REQUIREMENT
Write out, from the entries below, exactly the lines that run between the lines holding "Next, open the" and "your database models.", inclusive, and stop there.

─── EXCERPTED DATA

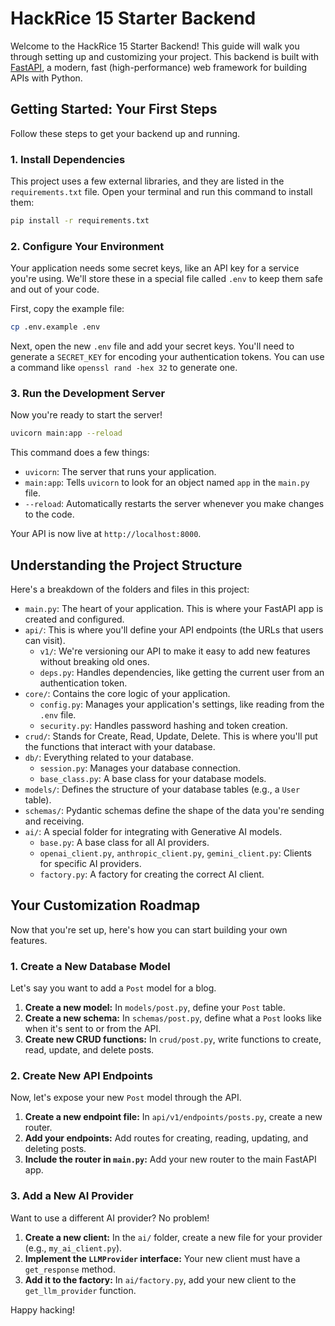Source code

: # HackRice 15 Starter Backend

Welcome to the HackRice 15 Starter Backend! This guide will walk you through setting up and customizing your project. This backend is built with [FastAPI](https://fastapi.tiangolo.com/), a modern, fast (high-performance) web framework for building APIs with Python.

## Getting Started: Your First Steps

Follow these steps to get your backend up and running.

### 1. Install Dependencies

This project uses a few external libraries, and they are listed in the `requirements.txt` file. Open your terminal and run this command to install them:

```bash
pip install -r requirements.txt
```

### 2. Configure Your Environment

Your application needs some secret keys, like an API key for a service you're using. We'll store these in a special file called `.env` to keep them safe and out of your code.

First, copy the example file:

```bash
cp .env.example .env
```

Next, open the new `.env` file and add your secret keys. You'll need to generate a `SECRET_KEY` for encoding your authentication tokens. You can use a command like `openssl rand -hex 32` to generate one.

### 3. Run the Development Server

Now you're ready to start the server!

```bash
uvicorn main:app --reload
```

This command does a few things:
*   `uvicorn`: The server that runs your application.
*   `main:app`: Tells `uvicorn` to look for an object named `app` in the `main.py` file.
*   `--reload`: Automatically restarts the server whenever you make changes to the code.

Your API is now live at `http://localhost:8000`.

## Understanding the Project Structure

Here's a breakdown of the folders and files in this project:

*   `main.py`: The heart of your application. This is where your FastAPI app is created and configured.
*   `api/`: This is where you'll define your API endpoints (the URLs that users can visit).
    *   `v1/`: We're versioning our API to make it easy to add new features without breaking old ones.
    *   `deps.py`: Handles dependencies, like getting the current user from an authentication token.
*   `core/`: Contains the core logic of your application.
    *   `config.py`: Manages your application's settings, like reading from the `.env` file.
    *   `security.py`: Handles password hashing and token creation.
*   `crud/`: Stands for Create, Read, Update, Delete. This is where you'll put the functions that interact with your database.
*   `db/`: Everything related to your database.
    *   `session.py`: Manages your database connection.
    *   `base_class.py`: A base class for your database models.
*   `models/`: Defines the structure of your database tables (e.g., a `User` table).
*   `schemas/`: Pydantic schemas define the shape of the data you're sending and receiving.
*   `ai/`: A special folder for integrating with Generative AI models.
    *   `base.py`: A base class for all AI providers.
    *   `openai_client.py`, `anthropic_client.py`, `gemini_client.py`: Clients for specific AI providers.
    *   `factory.py`: A factory for creating the correct AI client.

## Your Customization Roadmap

Now that you're set up, here's how you can start building your own features.

### 1. Create a New Database Model

Let's say you want to add a `Post` model for a blog.

1.  **Create a new model:** In `models/post.py`, define your `Post` table.
2.  **Create a new schema:** In `schemas/post.py`, define what a `Post` looks like when it's sent to or from the API.
3.  **Create new CRUD functions:** In `crud/post.py`, write functions to create, read, update, and delete posts.

### 2. Create New API Endpoints

Now, let's expose your new `Post` model through the API.

1.  **Create a new endpoint file:** In `api/v1/endpoints/posts.py`, create a new router.
2.  **Add your endpoints:** Add routes for creating, reading, updating, and deleting posts.
3.  **Include the router in `main.py`:** Add your new router to the main FastAPI app.

### 3. Add a New AI Provider

Want to use a different AI provider? No problem!

1.  **Create a new client:** In the `ai/` folder, create a new file for your provider (e.g., `my_ai_client.py`).
2.  **Implement the `LLMProvider` interface:** Your new client must have a `get_response` method.
3.  **Add it to the factory:** In `ai/factory.py`, add your new client to the `get_llm_provider` function.

Happy hacking!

──────

RESULT OF THE EXERCISE
Next, open the new `.env` file and add your secret keys. You'll need to generate a `SECRET_KEY` for encoding your authentication tokens. You can use a command like `openssl rand -hex 32` to generate one.

### 3. Run the Development Server

Now you're ready to start the server!

```bash
uvicorn main:app --reload
```

This command does a few things:
*   `uvicorn`: The server that runs your application.
*   `main:app`: Tells `uvicorn` to look for an object named `app` in the `main.py` file.
*   `--reload`: Automatically restarts the server whenever you make changes to the code.

Your API is now live at `http://localhost:8000`.

## Understanding the Project Structure

Here's a breakdown of the folders and files in this project:

*   `main.py`: The heart of your application. This is where your FastAPI app is created and configured.
*   `api/`: This is where you'll define your API endpoints (the URLs that users can visit).
    *   `v1/`: We're versioning our API to make it easy to add new features without breaking old ones.
    *   `deps.py`: Handles dependencies, like getting the current user from an authentication token.
*   `core/`: Contains the core logic of your application.
    *   `config.py`: Manages your application's settings, like reading from the `.env` file.
    *   `security.py`: Handles password hashing and token creation.
*   `crud/`: Stands for Create, Read, Update, Delete. This is where you'll put the functions that interact with your database.
*   `db/`: Everything related to your database.
    *   `session.py`: Manages your database connection.
    *   `base_class.py`: A base class for your database models.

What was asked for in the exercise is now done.